◆ **About this task**
The stretch wanted below opens at the line containing "Εικόνα 5.2: CTR" and closes at the line containing "Επομένως, αναφορικά με". Please return it exactly, with no other lines.

◆ **Data**
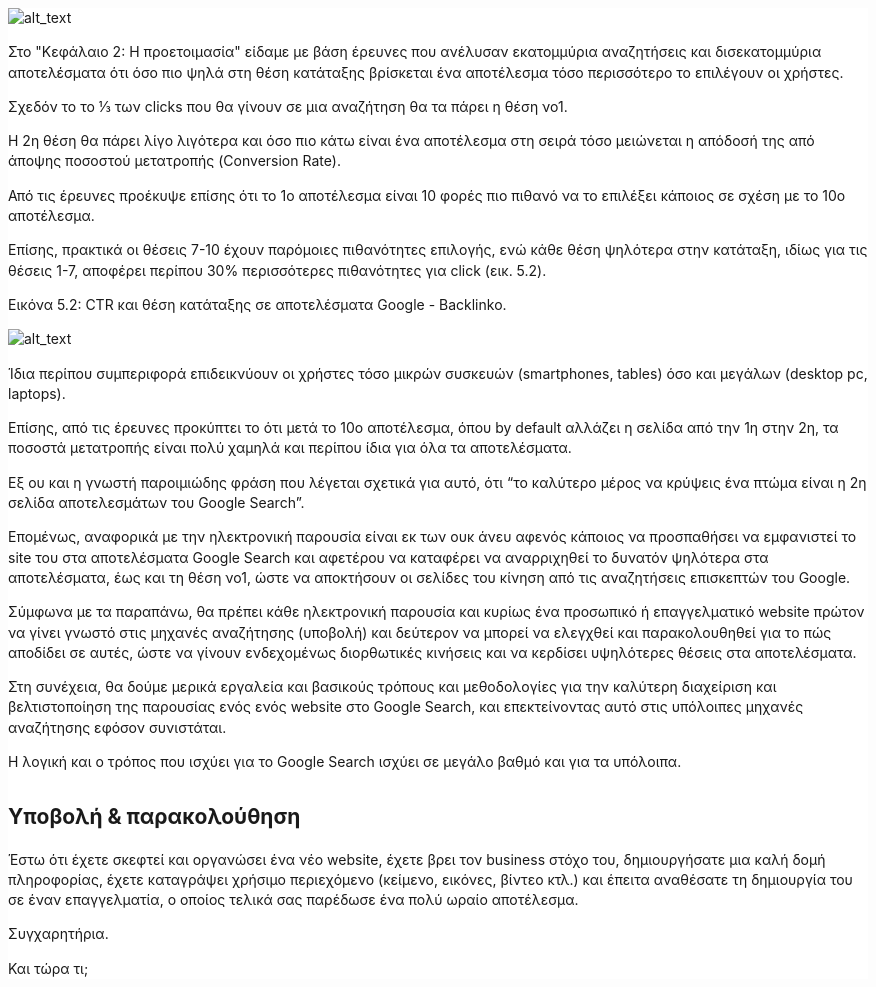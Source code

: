 ![alt_text]({{site.baseurl}}/assets/images/image5-1.jpg "image_tooltip")

Στο "Κεφάλαιο 2: Η προετοιμασία" είδαμε με βάση έρευνες που ανέλυσαν εκατομμύρια αναζητήσεις και δισεκατομμύρια αποτελέσματα ότι όσο πιο ψηλά στη θέση κατάταξης βρίσκεται ένα αποτέλεσμα τόσο περισσότερο το επιλέγουν οι χρήστες.

Σχεδόν το το ⅓ των clicks που θα γίνουν σε μια αναζήτηση θα τα πάρει η θέση νο1.

Η 2η θέση θα πάρει λίγο λιγότερα και όσο πιο κάτω είναι ένα αποτέλεσμα στη σειρά τόσο μειώνεται η απόδοσή της από άποψης ποσοστού μετατροπής (Conversion Rate).

Από τις έρευνες προέκυψε επίσης ότι το 1ο αποτέλεσμα είναι 10 φορές πιο πιθανό να το επιλέξει κάποιος σε σχέση με το 10ο αποτέλεσμα.

Επίσης, πρακτικά οι θέσεις 7-10 έχουν παρόμοιες πιθανότητες επιλογής, ενώ κάθε θέση ψηλότερα στην κατάταξη, ιδίως για τις θέσεις 1-7, αποφέρει περίπου 30% περισσότερες πιθανότητες για click (εικ. 5.2).

Εικόνα 5.2: CTR και θέση κατάταξης σε αποτελέσματα Google - Backlinko.

![alt_text]({{site.baseurl}}/assets/images/image5-2.jpg "image_tooltip")

Ίδια περίπου συμπεριφορά επιδεικνύουν οι χρήστες τόσο μικρών συσκευών (smartphones, tables) όσο και μεγάλων (desktop pc, laptops).

Επίσης, από τις έρευνες προκύπτει το ότι μετά το 10ο αποτέλεσμα, όπου by default αλλάζει η σελίδα από την 1η στην 2η, τα ποσοστά μετατροπής είναι πολύ χαμηλά και περίπου ίδια για όλα τα αποτελέσματα.

Εξ ου και η γνωστή παροιμιώδης φράση που λέγεται σχετικά για αυτό, ότι “το καλύτερο μέρος να κρύψεις ένα πτώμα είναι η 2η σελίδα αποτελεσμάτων του Google Search”.

Επομένως, αναφορικά με την ηλεκτρονική παρουσία είναι εκ των ουκ άνευ αφενός κάποιος να προσπαθήσει να εμφανιστεί το site του στα αποτελέσματα Google Search και αφετέρου να καταφέρει να αναρριχηθεί το δυνατόν ψηλότερα στα αποτελέσματα, έως και τη θέση νο1, ώστε να αποκτήσουν οι σελίδες του κίνηση από τις αναζητήσεις επισκεπτών του Google.

Σύμφωνα με τα παραπάνω, θα πρέπει κάθε ηλεκτρονική παρουσία και κυρίως ένα προσωπικό ή επαγγελματικό website πρώτον να γίνει γνωστό στις μηχανές αναζήτησης (υποβολή) και δεύτερον να μπορεί να ελεγχθεί και παρακολουθηθεί για το πώς αποδίδει σε αυτές, ώστε να γίνουν ενδεχομένως διορθωτικές κινήσεις και να κερδίσει υψηλότερες θέσεις στα αποτελέσματα.

Στη συνέχεια, θα δούμε μερικά εργαλεία και βασικούς τρόπους και μεθοδολογίες για την καλύτερη διαχείριση και βελτιστοποίηση της παρουσίας ενός ενός website στο Google Search, και επεκτείνοντας αυτό στις υπόλοιπες μηχανές αναζήτησης εφόσον συνιστάται.

Η λογική και ο τρόπος που ισχύει για το Google Search ισχύει σε μεγάλο βαθμό και για τα υπόλοιπα.

## Υποβολή & παρακολούθηση

Έστω ότι έχετε σκεφτεί και οργανώσει ένα νέο website, έχετε βρει τον business στόχο του, δημιουργήσατε μια καλή δομή πληροφορίας, έχετε καταγράψει χρήσιμο περιεχόμενο (κείμενο, εικόνες, βίντεο κτλ.) και έπειτα αναθέσατε τη δημιουργία του σε έναν επαγγελματία, ο οποίος τελικά σας παρέδωσε ένα πολύ ωραίο αποτέλεσμα.

Συγχαρητήρια.

Και τώρα τι;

◆ **Written solution**
Εικόνα 5.2: CTR και θέση κατάταξης σε αποτελέσματα Google - Backlinko.

![alt_text]({{site.baseurl}}/assets/images/image5-2.jpg "image_tooltip")

Ίδια περίπου συμπεριφορά επιδεικνύουν οι χρήστες τόσο μικρών συσκευών (smartphones, tables) όσο και μεγάλων (desktop pc, laptops).

Επίσης, από τις έρευνες προκύπτει το ότι μετά το 10ο αποτέλεσμα, όπου by default αλλάζει η σελίδα από την 1η στην 2η, τα ποσοστά μετατροπής είναι πολύ χαμηλά και περίπου ίδια για όλα τα αποτελέσματα.

Εξ ου και η γνωστή παροιμιώδης φράση που λέγεται σχετικά για αυτό, ότι “το καλύτερο μέρος να κρύψεις ένα πτώμα είναι η 2η σελίδα αποτελεσμάτων του Google Search”.

Επομένως, αναφορικά με την ηλεκτρονική παρουσία είναι εκ των ουκ άνευ αφενός κάποιος να προσπαθήσει να εμφανιστεί το site του στα αποτελέσματα Google Search και αφετέρου να καταφέρει να αναρριχηθεί το δυνατόν ψηλότερα στα αποτελέσματα, έως και τη θέση νο1, ώστε να αποκτήσουν οι σελίδες του κίνηση από τις αναζητήσεις επισκεπτών του Google.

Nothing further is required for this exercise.